Page MenuHomePhabricator

Test performance and reliability of a loaded Phabricator
Closed, ResolvedPublic

Description

We are assuming that Phabricator can afford 100.000 tasks, 100s of repos and the load of contributions that our Bugzilla + Gerrit handle with good performance and uptime reliability. The theoretical case we are assuming is "If it woks for Facebook, it should work for us".

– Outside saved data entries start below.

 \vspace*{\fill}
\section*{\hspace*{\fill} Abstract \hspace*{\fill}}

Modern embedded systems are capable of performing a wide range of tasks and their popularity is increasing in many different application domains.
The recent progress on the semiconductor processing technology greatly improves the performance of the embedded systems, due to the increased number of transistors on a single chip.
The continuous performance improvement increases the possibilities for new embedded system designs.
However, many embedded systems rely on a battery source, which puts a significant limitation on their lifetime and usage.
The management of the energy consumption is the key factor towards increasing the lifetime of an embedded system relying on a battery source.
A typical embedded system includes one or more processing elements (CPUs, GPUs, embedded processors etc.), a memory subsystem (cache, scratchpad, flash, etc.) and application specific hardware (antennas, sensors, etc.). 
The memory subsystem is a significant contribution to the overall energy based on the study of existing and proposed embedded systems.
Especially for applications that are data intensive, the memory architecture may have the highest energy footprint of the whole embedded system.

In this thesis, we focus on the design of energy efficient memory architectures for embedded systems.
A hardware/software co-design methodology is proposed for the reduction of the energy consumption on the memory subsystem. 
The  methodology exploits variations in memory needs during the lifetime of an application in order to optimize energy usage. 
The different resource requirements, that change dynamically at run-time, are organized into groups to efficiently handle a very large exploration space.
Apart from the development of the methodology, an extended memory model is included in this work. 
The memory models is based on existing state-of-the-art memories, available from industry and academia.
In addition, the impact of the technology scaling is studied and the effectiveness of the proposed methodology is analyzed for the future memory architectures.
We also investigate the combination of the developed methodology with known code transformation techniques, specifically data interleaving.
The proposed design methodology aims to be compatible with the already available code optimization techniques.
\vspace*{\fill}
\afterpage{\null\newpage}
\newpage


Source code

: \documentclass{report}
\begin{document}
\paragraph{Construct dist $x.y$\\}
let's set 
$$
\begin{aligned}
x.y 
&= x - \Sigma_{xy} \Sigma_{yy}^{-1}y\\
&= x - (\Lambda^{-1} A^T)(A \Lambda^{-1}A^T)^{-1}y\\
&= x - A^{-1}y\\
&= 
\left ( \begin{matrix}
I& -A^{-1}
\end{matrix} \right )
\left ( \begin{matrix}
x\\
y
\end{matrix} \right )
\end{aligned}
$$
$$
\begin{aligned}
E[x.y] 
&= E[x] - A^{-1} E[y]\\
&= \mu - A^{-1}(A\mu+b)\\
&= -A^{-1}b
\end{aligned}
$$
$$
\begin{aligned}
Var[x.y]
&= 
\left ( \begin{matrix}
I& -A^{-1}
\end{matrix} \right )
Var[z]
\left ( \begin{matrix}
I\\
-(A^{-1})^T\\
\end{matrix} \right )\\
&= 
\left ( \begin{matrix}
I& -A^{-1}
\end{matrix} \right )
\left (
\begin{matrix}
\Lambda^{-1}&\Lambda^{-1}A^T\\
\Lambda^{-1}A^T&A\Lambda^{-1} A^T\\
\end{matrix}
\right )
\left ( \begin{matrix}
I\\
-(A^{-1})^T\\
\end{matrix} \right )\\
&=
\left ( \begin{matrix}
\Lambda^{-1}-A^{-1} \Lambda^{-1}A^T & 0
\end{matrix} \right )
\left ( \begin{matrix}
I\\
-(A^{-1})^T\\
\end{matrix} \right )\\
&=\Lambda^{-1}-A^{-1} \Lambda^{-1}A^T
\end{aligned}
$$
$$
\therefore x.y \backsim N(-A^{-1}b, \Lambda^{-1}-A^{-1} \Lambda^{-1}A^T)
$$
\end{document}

Is there a way to run a simulation and test the results before Day 1? Having data about other big Phabricator instances would be good as well.

Details

Reference
fl322

Related Objects

StatusSubtypeAssignedTask
ResolvedDzahn
Resolved Cmjohnson
ResolvedDzahn
ResolvedDanny_B
ResolvedPaladox
OpenDzahn
Resolved demon
Resolved demon
ResolvedPaladox
ResolvedNemo_bis
Resolved demon
ResolvedPaladox
ResolvedKrenair
Resolved mmodell
InvalidNone
DeclinedNone
Resolved demon
Resolved chasemp

Event Timeline

flimport raised the priority of this task from to Medium.Sep 12 2014, 1:35 AM
flimport added a project: Gerrit-Migration.
flimport set Reference to fl322.

epriestley wrote on 2014-05-11 22:41:46 (UTC)

A few general notes:

  • You may be able to use bin/lipsum to generate "somewhat realistic" test data in order to populate an instance with a large number of fake objects, although it will take a while to build huge numbers of objects, probably has a few bugs, and may not be completely representative of what real data will look like. It also can only generate some types of objects (users, tasks, revisions) and not others (repositories).
  • Facebook's internal install has >1M reviews, very large repositories (tens of GB, million-ish commits), and millions of other objects. They use a separate task system, though. I'm not sure what the largest number of tasks on an install is. In the past, I've generated ~200-300K locally without issues.
  • The largest number of repositories I'm aware of on a single install is something like 600-700. The only scale issue I've heard about with this is organizing them in the UI (some discussion in https://secure.phabricator.com/T3102). It is somewhat common to have at least 100-200 repositories.
  • We probably have the largest number of user accounts (about 30K), although most aren't very active. Facebook probably has the largest number of active regular users (maybe around 1,000 using it daily?).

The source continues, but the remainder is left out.